*** Begin section ***
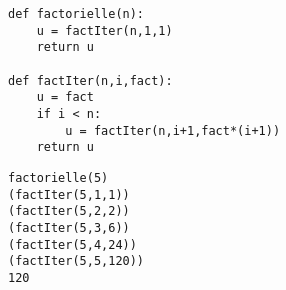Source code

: \noindent\mbox{}\hspace*{1cm}\begin{py}{6cm}
\begin{verbatim}
def factorielle(n):
    u = factIter(n,1,1)
    return u

def factIter(n,i,fact):
    u = fact
    if i < n:
        u = factIter(n,i+1,fact*(i+1))
    return u
\end{verbatim}
\end{py}
\hfill
\begin{py}{6cm}
\begin{verbatim}
factorielle(5)
(factIter(5,1,1))
(factIter(5,2,2))
(factIter(5,3,6))
(factIter(5,4,24))
(factIter(5,5,120))
120
\end{verbatim}
\end{py}
\hspace*{1cm}\mbox{}\vspace*{2mm}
*** End section ***
ABOUT THIS EXERCISE
Word for word, write out each of the records, but not the pictures.

YOUR SOLUTION
Source code

: \noindent\mbox{}\hspace*{1cm}\begin{py}{6cm}
\begin{verbatim}
def factorielle(n):
    u = factIter(n,1,1)
    return u

def factIter(n,i,fact):
    u = fact
    if i < n:
        u = factIter(n,i+1,fact*(i+1))
    return u
\end{verbatim}
\end{py}
\hfill
\begin{py}{6cm}
\begin{verbatim}
factorielle(5)
(factIter(5,1,1))
(factIter(5,2,2))
(factIter(5,3,6))
(factIter(5,4,24))
(factIter(5,5,120))
120
\end{verbatim}
\end{py}
\hspace*{1cm}\mbox{}\vspace*{2mm}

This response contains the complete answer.